## [Task]
Your answer must be every line of the data that contains "работы".

## [Recorded data]
--------------------------------------------------

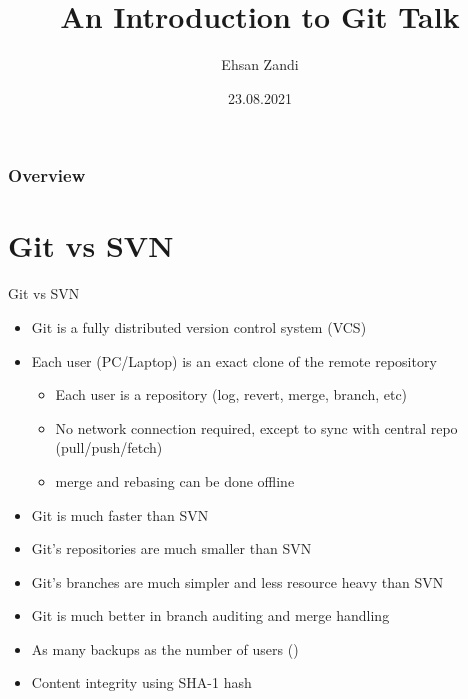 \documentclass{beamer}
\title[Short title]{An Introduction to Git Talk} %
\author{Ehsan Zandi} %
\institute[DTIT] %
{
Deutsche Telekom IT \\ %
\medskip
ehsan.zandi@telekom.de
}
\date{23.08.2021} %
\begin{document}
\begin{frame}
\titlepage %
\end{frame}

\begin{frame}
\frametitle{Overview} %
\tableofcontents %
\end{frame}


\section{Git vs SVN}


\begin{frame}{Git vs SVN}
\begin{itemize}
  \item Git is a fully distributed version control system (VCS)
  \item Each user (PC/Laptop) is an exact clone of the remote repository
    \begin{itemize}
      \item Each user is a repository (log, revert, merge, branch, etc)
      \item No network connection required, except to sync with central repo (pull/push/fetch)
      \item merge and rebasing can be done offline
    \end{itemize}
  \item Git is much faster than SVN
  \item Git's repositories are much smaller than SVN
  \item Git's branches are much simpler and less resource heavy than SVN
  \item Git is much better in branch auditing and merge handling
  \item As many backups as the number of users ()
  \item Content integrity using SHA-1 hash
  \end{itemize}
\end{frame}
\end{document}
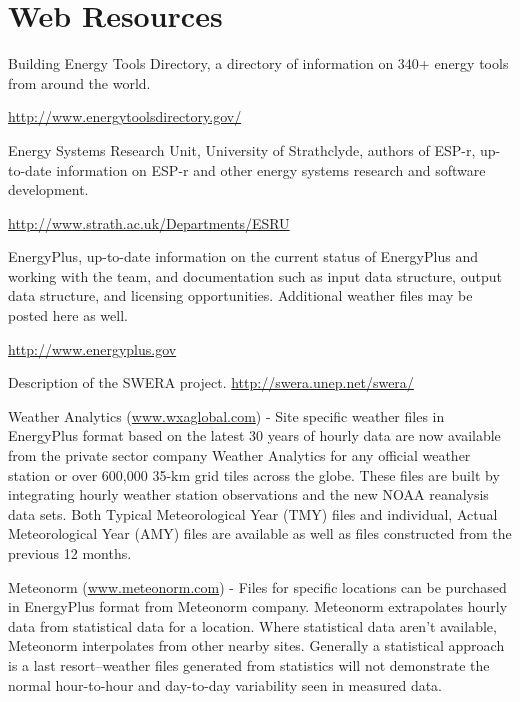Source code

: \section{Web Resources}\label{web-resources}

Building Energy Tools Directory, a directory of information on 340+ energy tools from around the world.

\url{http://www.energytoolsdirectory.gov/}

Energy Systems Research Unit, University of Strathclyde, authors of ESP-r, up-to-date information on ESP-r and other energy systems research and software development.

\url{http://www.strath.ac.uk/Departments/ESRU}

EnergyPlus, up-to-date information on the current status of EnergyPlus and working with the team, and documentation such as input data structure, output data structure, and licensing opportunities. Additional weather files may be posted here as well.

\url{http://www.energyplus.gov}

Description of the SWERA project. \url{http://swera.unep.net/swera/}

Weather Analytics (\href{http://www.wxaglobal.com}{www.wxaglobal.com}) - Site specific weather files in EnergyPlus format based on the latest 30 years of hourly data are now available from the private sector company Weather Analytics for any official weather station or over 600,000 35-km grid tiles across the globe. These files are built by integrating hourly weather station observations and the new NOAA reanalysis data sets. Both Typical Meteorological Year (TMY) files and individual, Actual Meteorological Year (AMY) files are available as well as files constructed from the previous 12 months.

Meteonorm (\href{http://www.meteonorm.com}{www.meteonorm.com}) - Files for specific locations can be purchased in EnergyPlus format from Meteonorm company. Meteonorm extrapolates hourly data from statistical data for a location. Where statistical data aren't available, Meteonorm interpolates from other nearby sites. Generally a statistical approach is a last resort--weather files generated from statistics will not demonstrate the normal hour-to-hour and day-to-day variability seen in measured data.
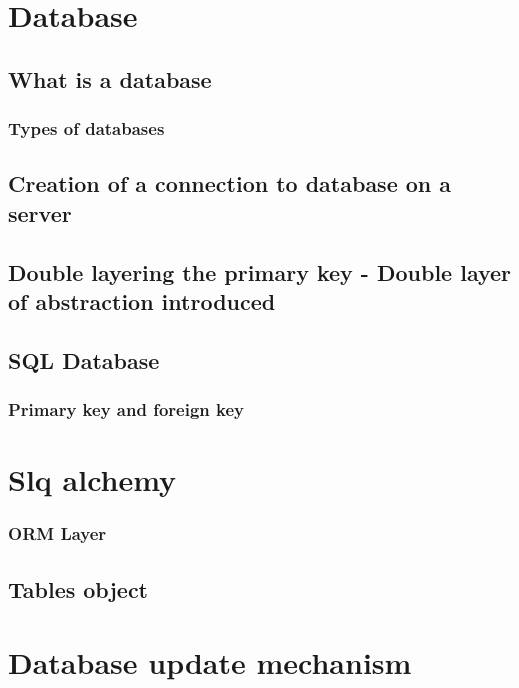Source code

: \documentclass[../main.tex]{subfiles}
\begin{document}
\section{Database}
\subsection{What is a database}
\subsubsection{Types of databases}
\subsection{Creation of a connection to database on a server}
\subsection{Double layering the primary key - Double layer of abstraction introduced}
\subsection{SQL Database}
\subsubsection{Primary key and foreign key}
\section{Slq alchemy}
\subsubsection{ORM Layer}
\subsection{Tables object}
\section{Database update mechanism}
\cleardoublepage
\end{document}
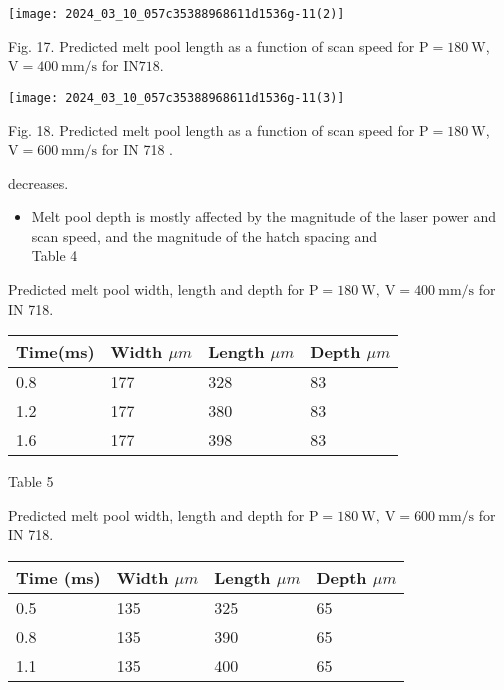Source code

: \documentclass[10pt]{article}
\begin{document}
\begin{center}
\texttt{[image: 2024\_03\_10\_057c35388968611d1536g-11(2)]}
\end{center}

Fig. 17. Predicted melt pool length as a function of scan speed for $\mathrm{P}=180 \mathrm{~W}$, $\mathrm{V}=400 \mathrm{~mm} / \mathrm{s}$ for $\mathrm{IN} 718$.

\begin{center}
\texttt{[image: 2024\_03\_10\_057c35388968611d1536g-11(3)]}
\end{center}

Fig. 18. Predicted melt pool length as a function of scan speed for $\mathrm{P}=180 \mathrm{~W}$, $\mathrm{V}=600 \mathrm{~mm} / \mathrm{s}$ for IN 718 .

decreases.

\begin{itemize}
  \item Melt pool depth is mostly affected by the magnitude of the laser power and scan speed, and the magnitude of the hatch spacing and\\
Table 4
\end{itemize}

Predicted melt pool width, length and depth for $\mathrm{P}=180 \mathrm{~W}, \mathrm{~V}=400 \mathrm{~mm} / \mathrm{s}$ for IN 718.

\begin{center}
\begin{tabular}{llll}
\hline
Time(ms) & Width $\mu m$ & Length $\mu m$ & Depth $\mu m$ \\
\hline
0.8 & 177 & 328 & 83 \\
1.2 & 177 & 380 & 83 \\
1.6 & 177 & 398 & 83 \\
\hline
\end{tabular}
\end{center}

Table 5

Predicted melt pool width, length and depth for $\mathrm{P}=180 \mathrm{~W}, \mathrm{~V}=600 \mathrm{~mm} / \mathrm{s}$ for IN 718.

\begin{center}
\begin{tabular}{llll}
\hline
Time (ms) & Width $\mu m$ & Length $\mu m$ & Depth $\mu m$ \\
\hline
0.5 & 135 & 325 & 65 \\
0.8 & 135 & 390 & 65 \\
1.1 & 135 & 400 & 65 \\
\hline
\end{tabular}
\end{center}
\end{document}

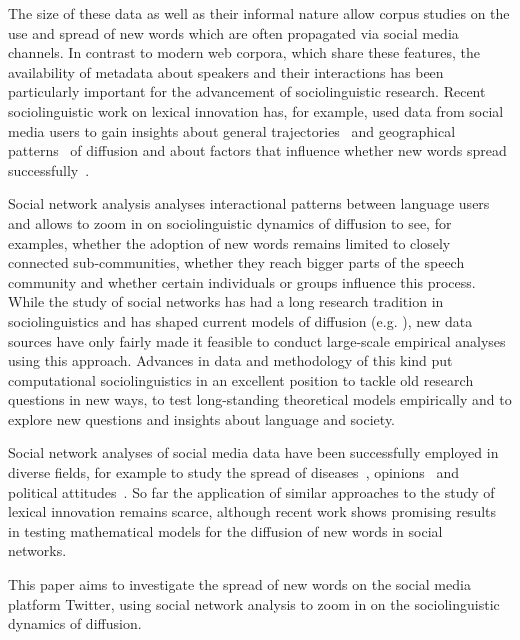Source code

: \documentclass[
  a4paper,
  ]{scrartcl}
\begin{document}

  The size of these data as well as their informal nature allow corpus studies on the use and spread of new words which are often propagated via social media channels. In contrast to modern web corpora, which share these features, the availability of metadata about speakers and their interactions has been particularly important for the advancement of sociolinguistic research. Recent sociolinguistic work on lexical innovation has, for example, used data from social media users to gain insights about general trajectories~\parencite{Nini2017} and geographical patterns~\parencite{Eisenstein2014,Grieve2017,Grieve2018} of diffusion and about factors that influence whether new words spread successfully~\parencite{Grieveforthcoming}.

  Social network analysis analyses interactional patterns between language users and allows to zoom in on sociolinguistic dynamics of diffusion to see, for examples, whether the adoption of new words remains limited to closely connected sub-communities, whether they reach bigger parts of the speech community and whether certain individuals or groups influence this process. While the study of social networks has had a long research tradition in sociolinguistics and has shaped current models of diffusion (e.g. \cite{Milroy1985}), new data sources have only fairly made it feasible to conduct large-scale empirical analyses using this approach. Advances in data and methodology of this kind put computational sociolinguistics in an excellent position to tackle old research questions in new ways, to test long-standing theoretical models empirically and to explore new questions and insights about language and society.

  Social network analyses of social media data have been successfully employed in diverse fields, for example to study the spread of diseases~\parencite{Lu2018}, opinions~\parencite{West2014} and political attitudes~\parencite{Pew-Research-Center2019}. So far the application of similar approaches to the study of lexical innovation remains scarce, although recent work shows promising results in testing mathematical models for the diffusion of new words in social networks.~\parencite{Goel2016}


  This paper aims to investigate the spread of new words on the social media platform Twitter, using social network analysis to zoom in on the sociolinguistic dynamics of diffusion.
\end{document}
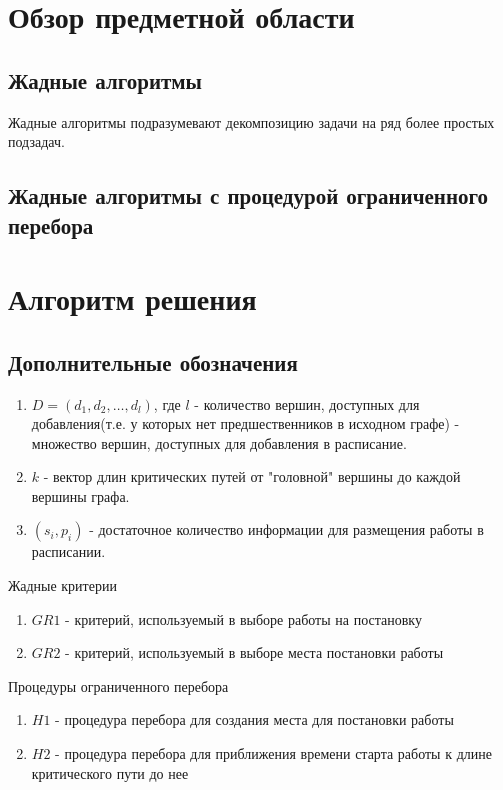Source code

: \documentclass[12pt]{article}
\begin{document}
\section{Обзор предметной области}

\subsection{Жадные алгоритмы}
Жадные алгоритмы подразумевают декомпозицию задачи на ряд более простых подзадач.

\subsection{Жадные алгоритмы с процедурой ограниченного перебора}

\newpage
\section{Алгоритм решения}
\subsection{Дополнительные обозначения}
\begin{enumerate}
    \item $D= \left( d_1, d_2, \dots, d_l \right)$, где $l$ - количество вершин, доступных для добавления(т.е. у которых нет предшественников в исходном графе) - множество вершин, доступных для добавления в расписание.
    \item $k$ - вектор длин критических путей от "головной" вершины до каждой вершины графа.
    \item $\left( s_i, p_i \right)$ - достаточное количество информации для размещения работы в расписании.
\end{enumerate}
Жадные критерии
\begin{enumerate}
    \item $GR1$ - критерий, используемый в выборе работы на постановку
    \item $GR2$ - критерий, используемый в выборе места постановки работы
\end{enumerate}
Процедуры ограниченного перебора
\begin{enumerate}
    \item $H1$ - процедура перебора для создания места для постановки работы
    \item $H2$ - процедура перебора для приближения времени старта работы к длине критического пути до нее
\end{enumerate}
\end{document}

--------------------------------------------------

## [Task answer]
    \item $\left( s_i, p_i \right)$ - достаточное количество информации для размещения работы в расписании.
    \item $GR1$ - критерий, используемый в выборе работы на постановку
    \item $GR2$ - критерий, используемый в выборе места постановки работы
    \item $H1$ - процедура перебора для создания места для постановки работы
    \item $H2$ - процедура перебора для приближения времени старта работы к длине критического пути до нее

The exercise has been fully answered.